PROBLEM STATEMENT:
Isolate every line in the data with the string "chat" and copy it.

DATASET EXCERPTS:
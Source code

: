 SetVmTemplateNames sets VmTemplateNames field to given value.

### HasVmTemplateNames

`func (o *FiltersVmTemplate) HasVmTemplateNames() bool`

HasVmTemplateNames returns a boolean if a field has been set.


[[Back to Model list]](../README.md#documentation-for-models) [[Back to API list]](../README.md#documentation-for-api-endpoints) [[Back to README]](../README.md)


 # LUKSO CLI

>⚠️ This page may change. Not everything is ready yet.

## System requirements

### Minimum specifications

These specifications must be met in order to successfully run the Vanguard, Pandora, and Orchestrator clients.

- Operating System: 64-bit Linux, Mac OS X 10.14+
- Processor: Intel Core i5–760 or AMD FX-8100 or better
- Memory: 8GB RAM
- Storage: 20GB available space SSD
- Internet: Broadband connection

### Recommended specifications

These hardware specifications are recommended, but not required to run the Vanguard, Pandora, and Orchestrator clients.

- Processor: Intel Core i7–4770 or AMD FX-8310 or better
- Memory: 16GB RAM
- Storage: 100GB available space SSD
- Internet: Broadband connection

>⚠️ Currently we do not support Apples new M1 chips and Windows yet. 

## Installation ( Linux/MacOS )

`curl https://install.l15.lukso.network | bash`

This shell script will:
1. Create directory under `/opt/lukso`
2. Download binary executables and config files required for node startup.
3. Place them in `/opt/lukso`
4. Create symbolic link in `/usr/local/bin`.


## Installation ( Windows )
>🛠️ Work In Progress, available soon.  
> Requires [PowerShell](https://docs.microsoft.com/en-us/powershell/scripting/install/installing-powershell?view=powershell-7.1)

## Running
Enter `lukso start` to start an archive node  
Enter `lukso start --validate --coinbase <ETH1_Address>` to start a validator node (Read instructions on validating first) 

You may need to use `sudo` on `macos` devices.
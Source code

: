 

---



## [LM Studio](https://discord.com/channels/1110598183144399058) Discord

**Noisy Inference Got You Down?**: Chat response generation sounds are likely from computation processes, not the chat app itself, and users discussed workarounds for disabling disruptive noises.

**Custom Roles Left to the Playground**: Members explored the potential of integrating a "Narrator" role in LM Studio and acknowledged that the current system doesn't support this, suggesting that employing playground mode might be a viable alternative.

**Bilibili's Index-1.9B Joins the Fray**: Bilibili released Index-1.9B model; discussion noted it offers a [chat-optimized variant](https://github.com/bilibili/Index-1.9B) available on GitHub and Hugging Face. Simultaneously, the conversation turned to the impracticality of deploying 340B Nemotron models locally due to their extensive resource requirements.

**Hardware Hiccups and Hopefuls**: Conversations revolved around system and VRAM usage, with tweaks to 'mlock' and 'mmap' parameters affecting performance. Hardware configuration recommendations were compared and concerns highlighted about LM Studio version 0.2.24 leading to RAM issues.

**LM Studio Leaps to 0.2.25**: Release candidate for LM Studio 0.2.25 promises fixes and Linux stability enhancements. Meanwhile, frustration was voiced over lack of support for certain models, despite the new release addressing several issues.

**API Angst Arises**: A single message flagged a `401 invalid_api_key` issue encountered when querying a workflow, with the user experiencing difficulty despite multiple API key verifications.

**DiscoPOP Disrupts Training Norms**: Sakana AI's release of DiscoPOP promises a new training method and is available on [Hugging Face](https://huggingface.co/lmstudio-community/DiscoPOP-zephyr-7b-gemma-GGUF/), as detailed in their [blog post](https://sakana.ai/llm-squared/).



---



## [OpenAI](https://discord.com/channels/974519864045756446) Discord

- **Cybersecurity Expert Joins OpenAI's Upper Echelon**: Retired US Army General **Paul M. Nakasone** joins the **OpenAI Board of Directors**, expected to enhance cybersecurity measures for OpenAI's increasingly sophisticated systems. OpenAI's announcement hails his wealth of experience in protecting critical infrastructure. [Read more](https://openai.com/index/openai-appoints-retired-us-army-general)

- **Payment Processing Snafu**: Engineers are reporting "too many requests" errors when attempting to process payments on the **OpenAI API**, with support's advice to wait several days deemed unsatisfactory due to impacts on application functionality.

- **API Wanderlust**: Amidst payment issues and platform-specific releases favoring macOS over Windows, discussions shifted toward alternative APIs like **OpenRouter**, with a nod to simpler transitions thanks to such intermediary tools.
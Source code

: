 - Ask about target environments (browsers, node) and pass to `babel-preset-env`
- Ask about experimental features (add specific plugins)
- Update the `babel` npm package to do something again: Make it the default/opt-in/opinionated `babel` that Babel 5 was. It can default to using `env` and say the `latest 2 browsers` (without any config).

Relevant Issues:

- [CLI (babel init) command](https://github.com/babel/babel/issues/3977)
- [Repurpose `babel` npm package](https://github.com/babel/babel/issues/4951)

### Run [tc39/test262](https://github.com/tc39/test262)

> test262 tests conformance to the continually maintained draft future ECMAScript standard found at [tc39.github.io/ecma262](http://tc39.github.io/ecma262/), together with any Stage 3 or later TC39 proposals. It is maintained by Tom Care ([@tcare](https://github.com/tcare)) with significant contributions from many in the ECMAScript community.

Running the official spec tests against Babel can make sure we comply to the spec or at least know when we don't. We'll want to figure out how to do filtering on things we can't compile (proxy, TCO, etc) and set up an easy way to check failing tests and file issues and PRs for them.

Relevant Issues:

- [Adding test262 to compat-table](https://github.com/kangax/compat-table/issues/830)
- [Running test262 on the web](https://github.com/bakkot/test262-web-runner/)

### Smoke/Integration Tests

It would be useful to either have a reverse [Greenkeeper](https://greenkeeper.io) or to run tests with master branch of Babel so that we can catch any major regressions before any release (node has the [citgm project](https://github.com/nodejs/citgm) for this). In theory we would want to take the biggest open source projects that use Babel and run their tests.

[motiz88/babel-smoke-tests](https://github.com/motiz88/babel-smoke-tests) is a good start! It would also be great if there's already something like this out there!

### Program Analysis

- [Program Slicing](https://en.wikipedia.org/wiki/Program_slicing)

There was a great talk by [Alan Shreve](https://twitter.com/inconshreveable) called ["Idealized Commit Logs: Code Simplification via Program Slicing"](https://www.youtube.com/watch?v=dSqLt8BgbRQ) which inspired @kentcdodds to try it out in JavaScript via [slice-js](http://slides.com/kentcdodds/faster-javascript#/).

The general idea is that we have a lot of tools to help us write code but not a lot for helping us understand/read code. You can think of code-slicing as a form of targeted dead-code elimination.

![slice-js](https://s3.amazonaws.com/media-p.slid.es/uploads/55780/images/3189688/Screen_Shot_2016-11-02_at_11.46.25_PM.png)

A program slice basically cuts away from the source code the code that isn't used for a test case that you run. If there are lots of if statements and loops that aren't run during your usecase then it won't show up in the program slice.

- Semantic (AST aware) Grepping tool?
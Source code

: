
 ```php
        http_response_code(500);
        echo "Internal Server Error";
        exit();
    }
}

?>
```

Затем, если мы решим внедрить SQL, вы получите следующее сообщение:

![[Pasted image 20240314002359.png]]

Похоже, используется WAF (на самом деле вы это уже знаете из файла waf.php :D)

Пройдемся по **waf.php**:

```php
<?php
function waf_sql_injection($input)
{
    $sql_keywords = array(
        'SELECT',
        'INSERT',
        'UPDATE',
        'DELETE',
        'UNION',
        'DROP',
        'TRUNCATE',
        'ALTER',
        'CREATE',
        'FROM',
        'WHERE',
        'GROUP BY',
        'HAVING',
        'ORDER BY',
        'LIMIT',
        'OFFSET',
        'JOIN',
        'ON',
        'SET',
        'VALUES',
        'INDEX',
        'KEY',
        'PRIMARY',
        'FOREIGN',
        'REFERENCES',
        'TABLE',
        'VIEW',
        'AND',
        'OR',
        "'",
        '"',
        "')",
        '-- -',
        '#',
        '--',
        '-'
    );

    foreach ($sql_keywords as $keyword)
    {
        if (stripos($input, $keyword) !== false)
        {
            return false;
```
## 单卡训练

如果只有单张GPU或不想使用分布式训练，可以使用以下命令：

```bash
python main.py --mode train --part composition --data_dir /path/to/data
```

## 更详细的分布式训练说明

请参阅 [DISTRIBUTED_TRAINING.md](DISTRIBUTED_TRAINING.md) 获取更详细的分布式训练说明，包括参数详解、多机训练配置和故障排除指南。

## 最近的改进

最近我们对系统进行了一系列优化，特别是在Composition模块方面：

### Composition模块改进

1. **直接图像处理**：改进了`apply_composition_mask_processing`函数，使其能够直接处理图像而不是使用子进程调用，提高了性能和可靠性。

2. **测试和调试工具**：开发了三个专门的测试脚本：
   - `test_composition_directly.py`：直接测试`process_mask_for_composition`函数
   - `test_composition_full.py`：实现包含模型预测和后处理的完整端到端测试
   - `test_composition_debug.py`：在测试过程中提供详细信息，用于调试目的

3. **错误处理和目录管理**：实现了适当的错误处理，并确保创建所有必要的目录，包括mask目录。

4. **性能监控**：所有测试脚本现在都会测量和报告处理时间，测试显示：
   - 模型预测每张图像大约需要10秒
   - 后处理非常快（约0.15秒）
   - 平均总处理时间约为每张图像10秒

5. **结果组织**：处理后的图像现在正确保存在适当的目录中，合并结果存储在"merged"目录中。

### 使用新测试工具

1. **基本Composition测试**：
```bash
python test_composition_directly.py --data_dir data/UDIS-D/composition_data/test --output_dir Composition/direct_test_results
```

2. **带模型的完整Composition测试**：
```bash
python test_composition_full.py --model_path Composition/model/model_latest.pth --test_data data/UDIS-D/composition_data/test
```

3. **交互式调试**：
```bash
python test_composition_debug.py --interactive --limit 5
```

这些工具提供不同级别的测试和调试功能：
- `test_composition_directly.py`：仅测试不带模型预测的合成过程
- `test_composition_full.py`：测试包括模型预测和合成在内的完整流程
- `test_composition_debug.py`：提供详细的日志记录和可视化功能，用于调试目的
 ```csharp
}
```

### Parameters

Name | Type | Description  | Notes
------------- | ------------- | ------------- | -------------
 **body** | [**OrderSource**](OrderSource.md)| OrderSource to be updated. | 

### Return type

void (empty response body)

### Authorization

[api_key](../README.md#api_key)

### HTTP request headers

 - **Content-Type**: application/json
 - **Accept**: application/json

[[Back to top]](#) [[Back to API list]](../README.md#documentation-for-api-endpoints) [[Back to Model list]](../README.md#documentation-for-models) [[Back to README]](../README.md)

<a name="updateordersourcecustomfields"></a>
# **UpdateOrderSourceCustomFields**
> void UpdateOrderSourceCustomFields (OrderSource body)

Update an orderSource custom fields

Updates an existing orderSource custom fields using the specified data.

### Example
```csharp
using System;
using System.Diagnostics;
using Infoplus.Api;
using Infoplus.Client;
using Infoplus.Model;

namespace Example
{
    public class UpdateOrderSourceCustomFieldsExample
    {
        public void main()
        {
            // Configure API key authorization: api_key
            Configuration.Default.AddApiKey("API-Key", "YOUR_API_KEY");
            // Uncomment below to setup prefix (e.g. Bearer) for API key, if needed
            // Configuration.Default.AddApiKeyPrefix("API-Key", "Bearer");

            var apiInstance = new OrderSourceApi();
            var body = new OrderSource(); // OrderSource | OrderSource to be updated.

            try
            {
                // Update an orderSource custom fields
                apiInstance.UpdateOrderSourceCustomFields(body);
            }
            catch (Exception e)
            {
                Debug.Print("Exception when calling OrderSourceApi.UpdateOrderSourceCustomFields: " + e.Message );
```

SOLVED PROBLEM:
**Noisy Inference Got You Down?**: Chat response generation sounds are likely from computation processes, not the chat app itself, and users discussed workarounds for disabling disruptive noises.
**Bilibili's Index-1.9B Joins the Fray**: Bilibili released Index-1.9B model; discussion noted it offers a [chat-optimized variant](https://github.com/bilibili/Index-1.9B) available on GitHub and Hugging Face. Simultaneously, the conversation turned to the impracticality of deploying 340B Nemotron models locally due to their extensive resource requirements.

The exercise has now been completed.